What is new is the direct head-to-head on five sub-1B models with task-specific differences: DoRA stronger on the more complex GSM8K reasoning, LoRA stronger on OrcaMath pattern matching. They also note full FT loses to simple in-context learning on the 135M SmolLM2. The github link lets others inspect the code.

The work covers aligned models like Qwen2.5-0.5B and gives a practical recommendation against full FT under 500M. That is useful for anyone deploying tiny models on edge hardware.

The soft spot is the missing training details. The abstract reports no error bars, no learning rates, no epoch counts, and no mention of whether full FT received the same stability measures as the PEFT runs.

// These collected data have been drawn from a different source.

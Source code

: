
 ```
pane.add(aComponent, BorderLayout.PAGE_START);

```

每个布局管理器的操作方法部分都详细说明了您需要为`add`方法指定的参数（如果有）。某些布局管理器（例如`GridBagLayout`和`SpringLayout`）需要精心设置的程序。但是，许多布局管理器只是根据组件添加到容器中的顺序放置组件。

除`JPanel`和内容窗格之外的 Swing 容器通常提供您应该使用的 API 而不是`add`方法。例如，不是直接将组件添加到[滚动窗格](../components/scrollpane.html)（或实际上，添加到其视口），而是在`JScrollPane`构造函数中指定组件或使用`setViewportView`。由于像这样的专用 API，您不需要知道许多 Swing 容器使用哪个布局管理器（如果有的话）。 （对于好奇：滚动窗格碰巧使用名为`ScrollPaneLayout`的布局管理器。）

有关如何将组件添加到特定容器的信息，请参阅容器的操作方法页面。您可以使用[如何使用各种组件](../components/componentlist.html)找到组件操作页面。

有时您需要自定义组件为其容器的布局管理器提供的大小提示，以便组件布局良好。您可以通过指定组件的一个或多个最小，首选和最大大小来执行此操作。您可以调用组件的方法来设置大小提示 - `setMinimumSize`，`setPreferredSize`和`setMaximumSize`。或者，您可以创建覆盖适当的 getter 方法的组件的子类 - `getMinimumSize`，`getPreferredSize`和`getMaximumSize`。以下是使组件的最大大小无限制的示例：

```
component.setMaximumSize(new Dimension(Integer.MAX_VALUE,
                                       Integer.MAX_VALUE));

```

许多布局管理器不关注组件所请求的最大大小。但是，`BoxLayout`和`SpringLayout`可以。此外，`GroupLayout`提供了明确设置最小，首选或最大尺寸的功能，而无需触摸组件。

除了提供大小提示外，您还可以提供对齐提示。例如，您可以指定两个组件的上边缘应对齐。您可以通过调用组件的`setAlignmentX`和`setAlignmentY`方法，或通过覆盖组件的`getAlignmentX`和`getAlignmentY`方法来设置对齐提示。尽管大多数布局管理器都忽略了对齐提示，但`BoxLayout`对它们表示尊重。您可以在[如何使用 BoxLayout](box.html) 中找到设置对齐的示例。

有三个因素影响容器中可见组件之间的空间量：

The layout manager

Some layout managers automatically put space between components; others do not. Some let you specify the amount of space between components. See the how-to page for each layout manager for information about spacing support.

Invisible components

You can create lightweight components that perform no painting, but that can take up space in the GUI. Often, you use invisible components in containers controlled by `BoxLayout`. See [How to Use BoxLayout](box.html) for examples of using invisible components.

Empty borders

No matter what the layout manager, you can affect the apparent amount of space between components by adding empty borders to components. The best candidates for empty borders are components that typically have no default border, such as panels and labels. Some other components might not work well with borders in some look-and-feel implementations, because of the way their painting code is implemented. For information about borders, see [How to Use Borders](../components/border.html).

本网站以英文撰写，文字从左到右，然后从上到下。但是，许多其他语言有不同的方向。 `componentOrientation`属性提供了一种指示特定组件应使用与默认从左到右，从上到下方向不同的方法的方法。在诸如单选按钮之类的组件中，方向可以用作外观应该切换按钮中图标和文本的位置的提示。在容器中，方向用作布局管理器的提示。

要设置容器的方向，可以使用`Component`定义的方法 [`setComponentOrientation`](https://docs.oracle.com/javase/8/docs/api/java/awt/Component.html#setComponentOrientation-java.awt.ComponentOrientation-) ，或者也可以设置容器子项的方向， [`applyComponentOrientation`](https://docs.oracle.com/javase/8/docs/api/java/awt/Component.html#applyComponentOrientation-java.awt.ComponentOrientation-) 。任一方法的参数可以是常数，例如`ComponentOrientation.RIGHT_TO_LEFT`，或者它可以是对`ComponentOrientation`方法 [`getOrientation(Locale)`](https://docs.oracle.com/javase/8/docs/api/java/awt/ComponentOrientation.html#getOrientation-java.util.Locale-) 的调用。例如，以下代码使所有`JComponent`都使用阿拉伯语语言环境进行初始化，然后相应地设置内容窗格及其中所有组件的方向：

If the optimizer settings were identical across methods, the accuracy drops could trace to instability or overfitting rather than the act of updating every parameter. Only two benchmarks are used, so the size threshold and task split may not hold more broadly.

This is for engineers who tune sub-1B models on math or reasoning tasks with limited compute. A practitioner looking for quick empirical guidance on when to skip full FT will get something from it.

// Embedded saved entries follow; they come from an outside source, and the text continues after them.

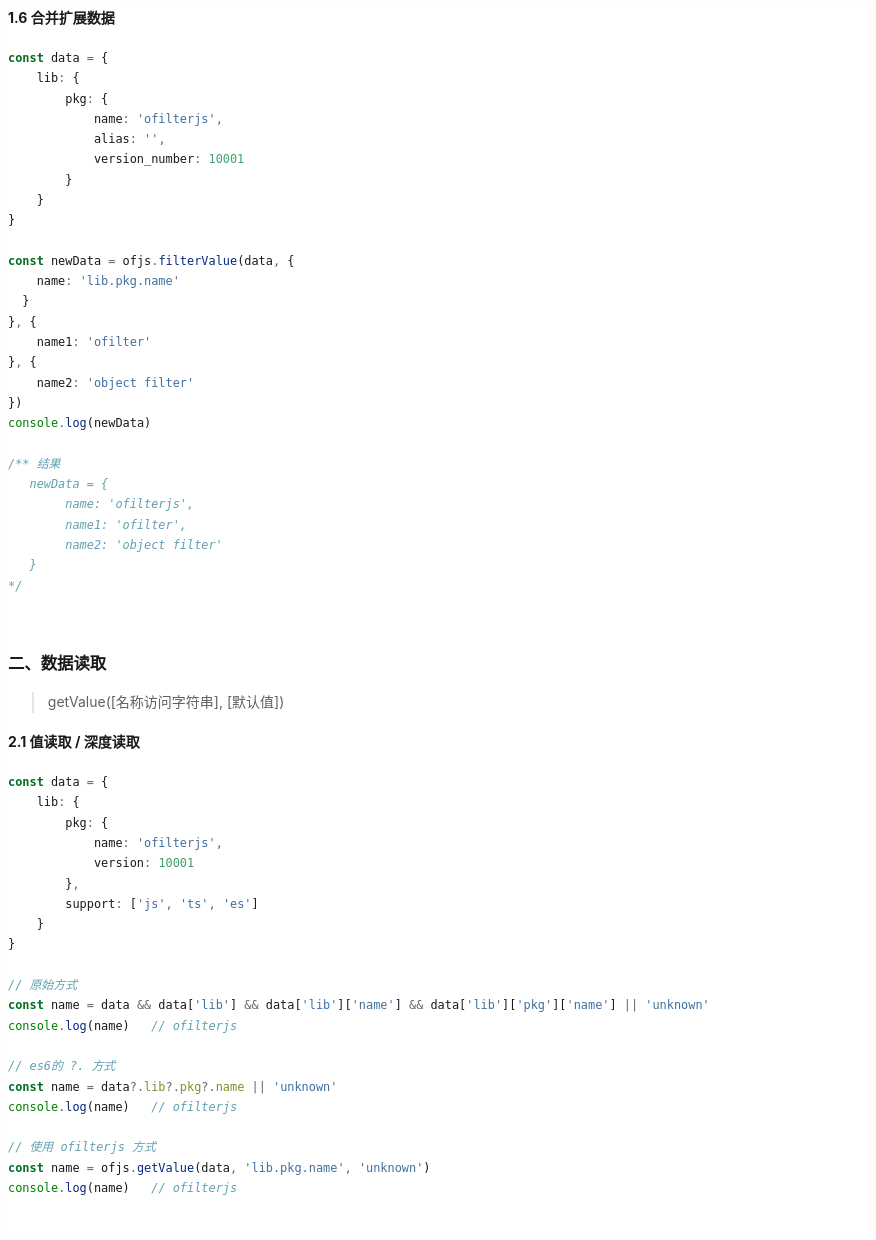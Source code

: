 #### 1.6 合并扩展数据
``` ts
const data = {
    lib: {
        pkg: {
            name: 'ofilterjs',
            alias: '',
            version_number: 10001
        }
    }
}

const newData = ofjs.filterValue(data, {
    name: 'lib.pkg.name'
  }
}, {
    name1: 'ofilter'
}, {
    name2: 'object filter'
})
console.log(newData)

/** 结果
   newData = {
        name: 'ofilterjs',
        name1: 'ofilter',
        name2: 'object filter'
   } 
*/
```
<br/>

### 二、数据读取
> getValue([名称访问字符串], [默认值])

#### 2.1 值读取 / 深度读取
``` ts
const data = {
    lib: {
        pkg: {
            name: 'ofilterjs',
            version: 10001
        },
        support: ['js', 'ts', 'es']
    }
}

// 原始方式
const name = data && data['lib'] && data['lib']['name'] && data['lib']['pkg']['name'] || 'unknown'
console.log(name)   // ofilterjs

// es6的 ?. 方式
const name = data?.lib?.pkg?.name || 'unknown'
console.log(name)   // ofilterjs

// 使用 ofilterjs 方式
const name = ofjs.getValue(data, 'lib.pkg.name', 'unknown')
console.log(name)   // ofilterjs
```
<br/>
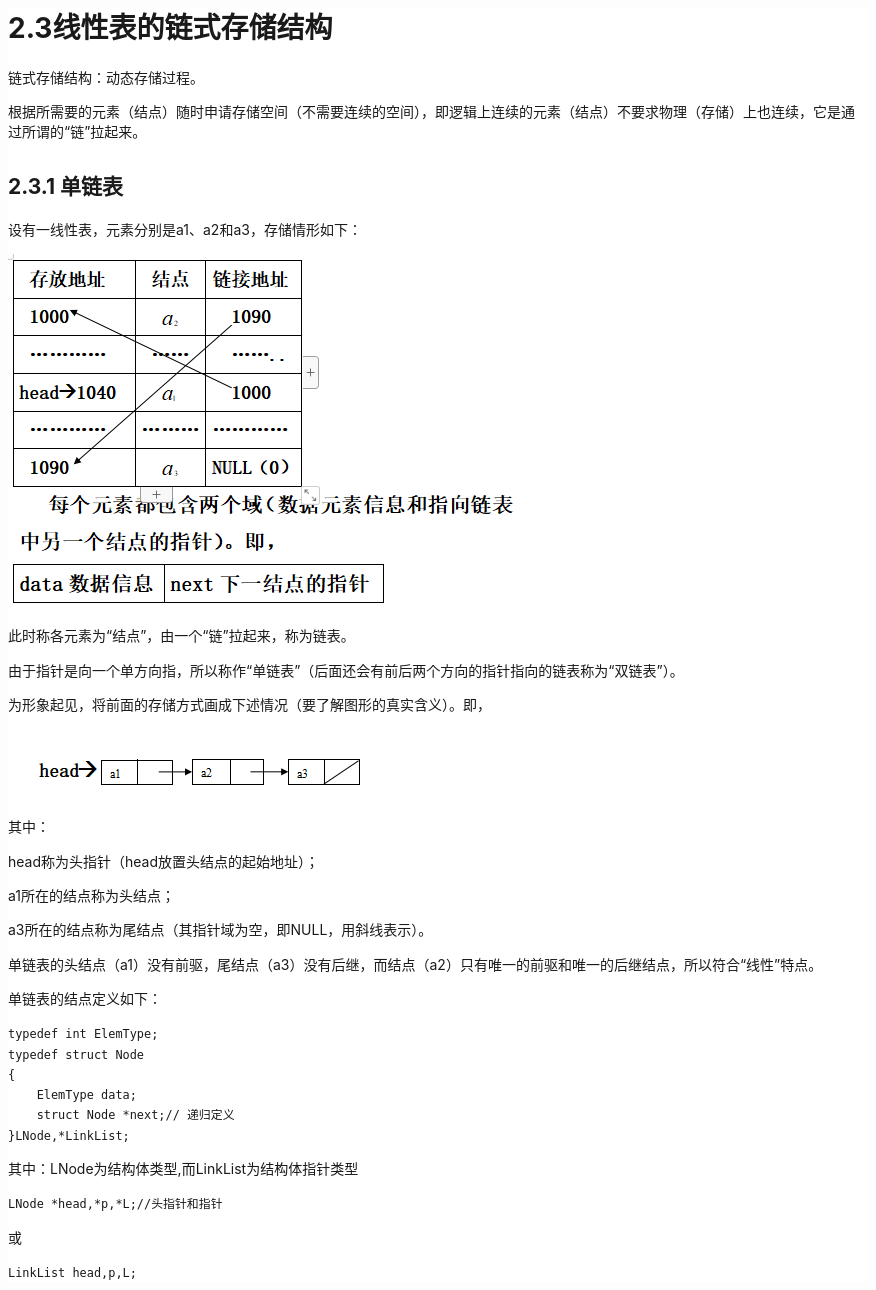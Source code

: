 # 2.3线性表的链式存储结构	

链式存储结构：动态存储过程。

根据所需要的元素（结点）随时申请存储空间（不需要连续的空间），即逻辑上连续的元素（结点）不要求物理（存储）上也连续，它是通过所谓的“链”拉起来。

## 2.3.1 单链表

设有一线性表，元素分别是a1、a2和a3，存储情形如下：

![](/img/20190920150654.png)


此时称各元素为“结点”，由一个“链”拉起来，称为链表。

由于指针是向一个单方向指，所以称作“单链表”（后面还会有前后两个方向的指针指向的链表称为“双链表”）。

为形象起见，将前面的存储方式画成下述情况（要了解图形的真实含义）。即，

 ![](/img/20190920150816.png)

 其中：

  head称为头指针（head放置头结点的起始地址）；

  a1所在的结点称为头结点；

  a3所在的结点称为尾结点（其指针域为空，即NULL，用斜线表示）。

  单链表的头结点（a1）没有前驱，尾结点（a3）没有后继，而结点（a2）只有唯一的前驱和唯一的后继结点，所以符合“线性”特点。

 单链表的结点定义如下：
``` 
typedef int ElemType;	
typedef struct Node
{
	ElemType data;
	struct Node *next;// 递归定义
}LNode,*LinkList; 
```
其中：LNode为结构体类型,而LinkList为结构体指针类型
```
LNode *head,*p,*L;//头指针和指针
```
或
```
LinkList head,p,L;
```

It deserves a serious referee because the finding is concrete and directly actionable if the controls check out. I would send it to review so the methods and hyperparameter choices can be examined.

Referee Report

2 major / 1 minor

Summary. The paper benchmarks five sub-1B models (135M–1B parameters) on GSM8K and OrcaMath mathematical reasoning tasks, claiming that full fine-tuning (Full FT) induces negative transfer in models under 300M parameters, often dropping accuracy below zero-shot baselines, while PEFT methods (LoRA, DoRA) provide stable gains. It concludes that PEFT is a stability requirement rather than merely an efficiency choice for aligned sub-1B models and recommends against Full FT below 500M parameters.

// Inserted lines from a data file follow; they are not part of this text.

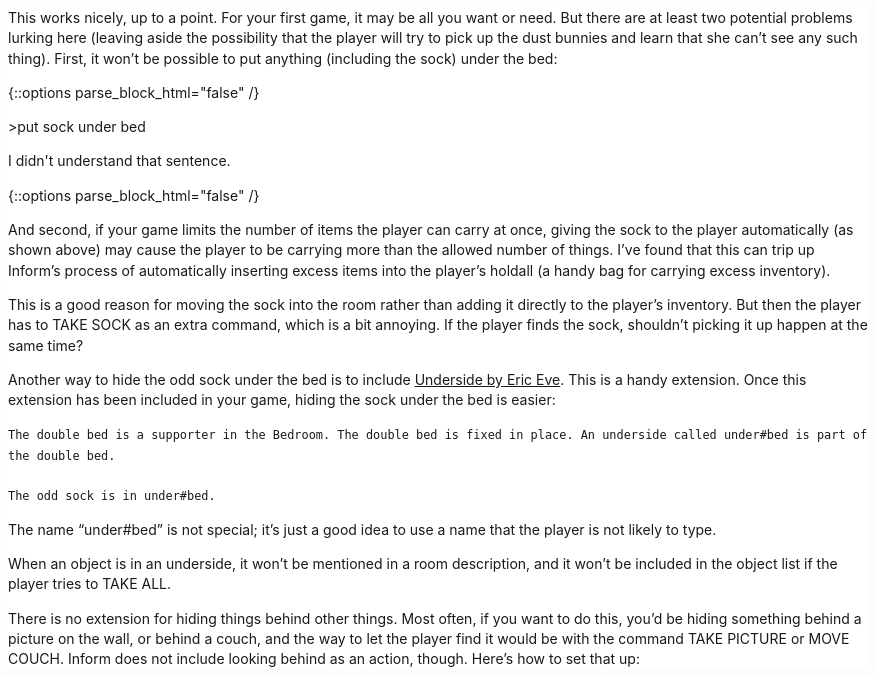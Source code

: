 
This works nicely, up to a point. For your first game, it may be all
you want or need. But there are at least two potential problems lurking
here (leaving aside the possibility that the player will try to pick up
the dust bunnies and learn that she can’t see any such thing). First, it
won’t be possible to put anything (including the sock) under the
bed:

{::options parse_block_html="false" /}
<div class="game-output">
<div class="command"><span class="prompt">&gt;</span>put sock under bed</div>
<p>I didn't understand that sentence.</p>

</div>
{::options parse_block_html="false" /}


And second, if your game limits the number of items the player can
carry at once, giving the sock to the player automatically (as shown
above) may cause the player to be carrying more than the allowed number
of things. I’ve found that this can trip up Inform’s process of
automatically inserting excess items into the player’s holdall (a handy
bag for carrying excess inventory).

This is a good reason for moving the sock into the room rather than
adding it directly to the player’s inventory. But then the player has to
TAKE SOCK as an extra command, which is a bit annoying. If the player
  finds the sock, shouldn’t picking it up happen at the same time?

Another way to hide the odd sock under the bed is to include
[Underside by Eric Eve](https://github.com/i7/extensions/blob/10.1/Eric%20Eve/Underside-v6.i7x). This is a handy extension. Once this extension
has been included in your game, hiding the sock under the bed is
easier:

```
The double bed is a supporter in the Bedroom. The double bed is fixed in place. An underside called under#bed is part of the double bed.

The odd sock is in under#bed.
```


The name “under#bed” is not special; it’s just a good idea to use a
name that the player is not likely to type.

When an object is in an underside, it won’t be mentioned in a room
description, and it won’t be included in the object list if the player
tries to TAKE ALL.

There is no extension for hiding things behind other things. Most
often, if you want to do this, you’d be hiding something behind a
picture on the wall, or behind a couch, and the way to let the player
find it would be with the command TAKE PICTURE or MOVE COUCH. Inform
does not include looking behind as an action, though. Here’s how to set
that up:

Significance. If the negative-transfer claim holds after proper hyperparameter controls and statistical validation, the result would offer actionable guidance for deploying small language models on edge devices and clarify when parameter-efficient methods are necessary to avoid catastrophic forgetting. The public reproduction repository strengthens verifiability.

major comments (2)

[Abstract] Abstract: the central claim that Full FT 'actively harms performance' and drops accuracy below zero-shot baselines in models under 300M parameters is load-bearing, yet the description supplies no evidence that Full FT runs employed task-appropriate learning rates, regularization, gradient clipping, or epoch counts distinct from the PEFT runs. Without such controls, observed drops could reflect training instability or uniform default optimizer settings rather than negative transfer from updating all parameters.
[Abstract] Abstract / Results: no error bars, multiple random seeds, or statistical significance tests are reported for the accuracy comparisons across methods and model sizes. This absence prevents assessment of whether the reported differences (e.g., Full FT underperforming 5-shot ICL on SmolLM2-135M) are reliable or could arise from run-to-run variance.

minor comments (1)

The reproduction link is provided; the repository should explicitly document the exact hyperparameter grids and training scripts used for each method to allow independent verification.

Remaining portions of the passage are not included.